The same goes with Christmas lunch! Buy what you need and make it scrumptious, but don’t go overboard. How many courses do you really need? It will be better for your health, your pocket and the planet. Eat well and with gusto, but be realistic about how much you and your loved ones need for Christmas lunch. It is always nice to have leftovers for a couple of days but after that, everyone is over the ham and Christmas pudding! Consider buying food as locally sourced as possible and even better, include some produce from your own garden, and the farmers markets. If you have the opportunity to make someone a home cooked gift, this is one of the most beautiful things to receive.

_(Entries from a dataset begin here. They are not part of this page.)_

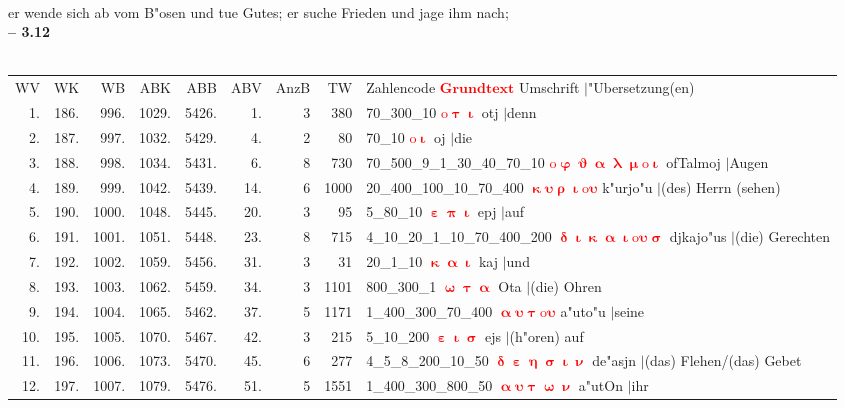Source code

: \documentclass[a4paper,10pt,landscape]{article}
\begin{document}
\\
er wende sich ab vom B"osen und tue Gutes; er suche Frieden und jage ihm nach;\\
\newpage 
{\bf -- 3.12}\\
\medskip \\
\begin{tabular}{rrrrrrrrp{120mm}}
WV&WK&WB&ABK&ABB&ABV&AnzB&TW&Zahlencode \textcolor{red}{$\boldsymbol{Grundtext}$} Umschrift $|$"Ubersetzung(en)\\
1.&186.&996.&1029.&5426.&1.&3&380&70\_300\_10 \textcolor{red}{$\boldsymbol{\mathrm{o}\uptau\upiota}$} otj $|$denn\\
2.&187.&997.&1032.&5429.&4.&2&80&70\_10 \textcolor{red}{$\boldsymbol{\mathrm{o}\upiota}$} oj $|$die\\
3.&188.&998.&1034.&5431.&6.&8&730&70\_500\_9\_1\_30\_40\_70\_10 \textcolor{red}{$\boldsymbol{\mathrm{o}\upvarphi\upvartheta\upalpha\uplambda\upmu\mathrm{o}\upiota}$} ofTalmoj $|$Augen\\
4.&189.&999.&1042.&5439.&14.&6&1000&20\_400\_100\_10\_70\_400 \textcolor{red}{$\boldsymbol{\upkappa\upsilon\uprho\upiota\mathrm{o}\upsilon}$} k"urjo"u $|$(des) Herrn (sehen)\\
5.&190.&1000.&1048.&5445.&20.&3&95&5\_80\_10 \textcolor{red}{$\boldsymbol{\upepsilon\uppi\upiota}$} epj $|$auf\\
6.&191.&1001.&1051.&5448.&23.&8&715&4\_10\_20\_1\_10\_70\_400\_200 \textcolor{red}{$\boldsymbol{\updelta\upiota\upkappa\upalpha\upiota\mathrm{o}\upsilon\upsigma}$} djkajo"us $|$(die) Gerechten\\
7.&192.&1002.&1059.&5456.&31.&3&31&20\_1\_10 \textcolor{red}{$\boldsymbol{\upkappa\upalpha\upiota}$} kaj $|$und\\
8.&193.&1003.&1062.&5459.&34.&3&1101&800\_300\_1 \textcolor{red}{$\boldsymbol{\upomega\uptau\upalpha}$} Ota $|$(die) Ohren\\
9.&194.&1004.&1065.&5462.&37.&5&1171&1\_400\_300\_70\_400 \textcolor{red}{$\boldsymbol{\upalpha\upsilon\uptau\mathrm{o}\upsilon}$} a"uto"u $|$seine\\
10.&195.&1005.&1070.&5467.&42.&3&215&5\_10\_200 \textcolor{red}{$\boldsymbol{\upepsilon\upiota\upsigma}$} ejs $|$(h"oren) auf\\
11.&196.&1006.&1073.&5470.&45.&6&277&4\_5\_8\_200\_10\_50 \textcolor{red}{$\boldsymbol{\updelta\upepsilon\upeta\upsigma\upiota\upnu}$} de"asjn $|$(das) Flehen/(das) Gebet\\
12.&197.&1007.&1079.&5476.&51.&5&1551&1\_400\_300\_800\_50 \textcolor{red}{$\boldsymbol{\upalpha\upsilon\uptau\upomega\upnu}$} a"utOn $|$ihr\\

\end{tabular}
\end{document}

This is all about both reducing the amount of stuff you buy; and the amount of packaging things come in. Look at your wrapping paper – use newspaper, brown paper, recycled materials, baskets and paper. I found a few rolls of wrapping paper in the op shop and added in some newspaper for other gifts. Our kids are used to seeing their gifts wrapped in newspaper and it is a family tradition! You can also reduce the amount of transport items have taken to get to you. Use home grown or locally grown fruit and vegetables. Buy the rest in season and buy local – we have so many wonderful fruits at this time of year. Buy what you need and nothing more.
Take your own produce bags when you go shopping to reduce the plastic packaging. When it comes to decorations, some of my most treasured ones are those made by my boys over the years. The same ones come out year after year, and this is the joy of it all. In addition I have a lovely lot of fair trade Christmas decorations.
Reusing something means taking the item and using it again for the same or similar purpose. Repurposing is upcycling, or using it for something totally different. For example, you can reuse your shopping bags – take them to the supermarket every time you go and refuse to buy a plastic bag. You could reuse your hand soap containers and beauty product bottles to get them refilled, or make your own to put in them for gifts. Use old jars and make your own candles; take tins and paint them, and pot some succulents or herbs as a lovely gift.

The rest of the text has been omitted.